● **THE PROBLEM**: Every line below that holds the string "Simulator" must be copied.

● **Collected data**:
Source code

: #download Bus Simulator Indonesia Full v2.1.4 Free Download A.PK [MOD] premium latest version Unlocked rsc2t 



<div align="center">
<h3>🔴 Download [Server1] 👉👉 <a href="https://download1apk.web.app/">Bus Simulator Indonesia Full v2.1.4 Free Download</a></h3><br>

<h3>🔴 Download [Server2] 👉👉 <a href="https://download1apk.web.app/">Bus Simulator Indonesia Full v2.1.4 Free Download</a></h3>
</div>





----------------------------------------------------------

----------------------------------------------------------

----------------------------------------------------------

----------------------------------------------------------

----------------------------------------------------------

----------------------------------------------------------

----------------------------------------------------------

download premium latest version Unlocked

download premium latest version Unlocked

● **EXERCISE RESULT**:
: #download Bus Simulator Indonesia Full v2.1.4 Free Download A.PK [MOD] premium latest version Unlocked rsc2t 
<h3>🔴 Download [Server1] 👉👉 <a href="https://download1apk.web.app/">Bus Simulator Indonesia Full v2.1.4 Free Download</a></h3><br>
<h3>🔴 Download [Server2] 👉👉 <a href="https://download1apk.web.app/">Bus Simulator Indonesia Full v2.1.4 Free Download</a></h3>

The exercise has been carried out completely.